Si en tus momentos más sublimes, creas una imagen bella, en tus momentos más bajos

tu alma se reconfortará cuando mentalmente entres en ella.

 

 

-¿Te gusta?-me preguntó Rafael.

-Sí. Mucho. Especialmente cuando siento como  un hilillo de aire fresco que llega casi hasta el estómago.

-Es inmenso el bien que hace respirar bien. Como te he dicho, poco a poco irás adquiriendo el hábito de la tranquilidad. Y la vida, que externamente es imperativa, exigente y en muchas ocasiones excesivamente acelerada, no te devorará como hasta ahora. Y será tú quien controle su ritmo, en lugar de ser al contrario.

-Gracias Rafael.

-No tiene importancia. Es un bello placer  serte de utilidad.

-¿Me recuperaré?

-Sí. Ha sido un pequeño susto, pero tendrás una nueva oportunidad.

-Menos mal.

-El corazón es muy importante. Tú como madre eres el corazón de tu pequeña familia.

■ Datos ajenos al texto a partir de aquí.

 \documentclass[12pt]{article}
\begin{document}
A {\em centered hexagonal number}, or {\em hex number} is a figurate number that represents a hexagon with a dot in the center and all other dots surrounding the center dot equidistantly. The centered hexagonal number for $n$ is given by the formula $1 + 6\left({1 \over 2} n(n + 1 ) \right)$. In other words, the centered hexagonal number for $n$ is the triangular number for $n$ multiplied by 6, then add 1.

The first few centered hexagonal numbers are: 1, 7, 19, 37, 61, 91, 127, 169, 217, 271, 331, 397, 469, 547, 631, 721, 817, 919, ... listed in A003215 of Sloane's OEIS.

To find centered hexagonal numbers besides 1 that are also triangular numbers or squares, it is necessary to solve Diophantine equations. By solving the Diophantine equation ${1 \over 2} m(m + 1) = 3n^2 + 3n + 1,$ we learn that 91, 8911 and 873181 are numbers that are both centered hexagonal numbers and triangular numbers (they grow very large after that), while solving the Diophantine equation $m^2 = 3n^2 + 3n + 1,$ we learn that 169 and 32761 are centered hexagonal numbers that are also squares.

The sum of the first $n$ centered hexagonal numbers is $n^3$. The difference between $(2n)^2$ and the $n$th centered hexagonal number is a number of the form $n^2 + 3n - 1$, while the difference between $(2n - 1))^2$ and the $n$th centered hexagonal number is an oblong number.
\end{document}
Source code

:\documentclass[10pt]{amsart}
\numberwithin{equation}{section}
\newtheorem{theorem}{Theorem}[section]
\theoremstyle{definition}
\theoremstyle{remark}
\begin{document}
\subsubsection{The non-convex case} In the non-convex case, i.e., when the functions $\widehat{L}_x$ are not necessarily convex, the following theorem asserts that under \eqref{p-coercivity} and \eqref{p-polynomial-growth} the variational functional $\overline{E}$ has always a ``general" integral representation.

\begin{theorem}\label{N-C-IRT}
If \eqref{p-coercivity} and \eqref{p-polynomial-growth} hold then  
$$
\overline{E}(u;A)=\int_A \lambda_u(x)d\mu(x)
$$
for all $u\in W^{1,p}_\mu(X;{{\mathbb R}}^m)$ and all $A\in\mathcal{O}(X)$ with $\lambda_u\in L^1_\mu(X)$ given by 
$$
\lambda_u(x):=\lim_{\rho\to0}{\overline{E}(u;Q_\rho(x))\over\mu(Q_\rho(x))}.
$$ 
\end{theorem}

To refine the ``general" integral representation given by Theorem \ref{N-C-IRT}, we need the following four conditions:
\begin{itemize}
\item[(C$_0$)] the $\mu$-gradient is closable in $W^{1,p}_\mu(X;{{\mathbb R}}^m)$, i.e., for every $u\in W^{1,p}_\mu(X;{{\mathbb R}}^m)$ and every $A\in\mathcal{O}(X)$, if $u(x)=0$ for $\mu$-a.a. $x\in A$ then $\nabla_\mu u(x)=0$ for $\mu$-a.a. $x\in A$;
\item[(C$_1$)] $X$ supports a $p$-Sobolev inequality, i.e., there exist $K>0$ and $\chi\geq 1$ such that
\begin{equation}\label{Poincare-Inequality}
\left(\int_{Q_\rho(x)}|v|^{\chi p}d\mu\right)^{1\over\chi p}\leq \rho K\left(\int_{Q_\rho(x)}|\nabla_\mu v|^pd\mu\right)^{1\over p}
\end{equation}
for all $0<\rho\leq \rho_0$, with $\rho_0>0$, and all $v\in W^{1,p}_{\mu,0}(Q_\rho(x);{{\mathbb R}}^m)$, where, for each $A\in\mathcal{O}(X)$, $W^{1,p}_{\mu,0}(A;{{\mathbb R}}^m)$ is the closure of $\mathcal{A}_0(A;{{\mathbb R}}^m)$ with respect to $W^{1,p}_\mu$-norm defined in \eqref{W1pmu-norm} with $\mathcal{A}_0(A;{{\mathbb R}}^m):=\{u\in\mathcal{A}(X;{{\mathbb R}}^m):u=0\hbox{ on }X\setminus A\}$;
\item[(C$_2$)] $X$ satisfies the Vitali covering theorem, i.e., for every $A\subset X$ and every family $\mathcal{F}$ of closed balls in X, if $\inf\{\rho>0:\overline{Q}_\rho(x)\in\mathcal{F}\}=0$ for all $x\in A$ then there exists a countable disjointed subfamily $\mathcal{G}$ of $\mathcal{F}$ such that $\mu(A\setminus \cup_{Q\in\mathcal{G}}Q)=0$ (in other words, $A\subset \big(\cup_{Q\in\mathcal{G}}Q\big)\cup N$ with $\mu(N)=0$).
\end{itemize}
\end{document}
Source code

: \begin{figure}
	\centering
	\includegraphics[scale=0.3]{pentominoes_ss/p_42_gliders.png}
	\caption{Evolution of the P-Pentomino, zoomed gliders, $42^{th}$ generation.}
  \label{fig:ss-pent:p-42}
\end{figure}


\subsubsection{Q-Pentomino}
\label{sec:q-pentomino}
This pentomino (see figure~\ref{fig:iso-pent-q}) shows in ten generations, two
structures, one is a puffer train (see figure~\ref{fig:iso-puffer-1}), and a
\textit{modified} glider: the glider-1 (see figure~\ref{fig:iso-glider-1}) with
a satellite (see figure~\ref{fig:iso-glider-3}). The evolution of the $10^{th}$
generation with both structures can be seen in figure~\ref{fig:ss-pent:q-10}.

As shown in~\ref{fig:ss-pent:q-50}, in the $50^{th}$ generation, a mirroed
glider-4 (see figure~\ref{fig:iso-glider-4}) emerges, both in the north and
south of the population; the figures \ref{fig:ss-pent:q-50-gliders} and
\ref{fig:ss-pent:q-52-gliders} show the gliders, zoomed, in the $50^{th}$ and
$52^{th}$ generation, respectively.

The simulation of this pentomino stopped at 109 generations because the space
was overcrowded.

-Nunca lo había visto así.

-Pues es una realidad. Las personas sólo se dan cuenta del valor de una madre y una esposa, cuando ésta se ha marchado a otro estado de conciencia.

-¡Mis niñas!-exclamé.

-La respiración no es solamente la recarga de energía que necesitamos, sino que se podría decir que es uno de los alimentos del alma.

-Continua, por favor.

-Respirar es como entrar en el alma de las cosas. Si leemos un hermoso libro, y luego paseamos respirando, observando el paisaje, cuando recordamos la lectura, ésta se nos hace más fantástica, y la comprendemos mejor.

-¡Cuánta importancia le das a respirar!

-Sí. Así es. Y tú también lo harás a partir de ahora. Comprenderás que respirar armónicamente te introduce en el mundo de la belleza…

Rafael, se detuvo unos segundos.

-Iba a decirte que es el camino de la magia de la vida, pero creo que es suficiente para que comiences una nueva etapa y aproveches tu segunda oportunidad.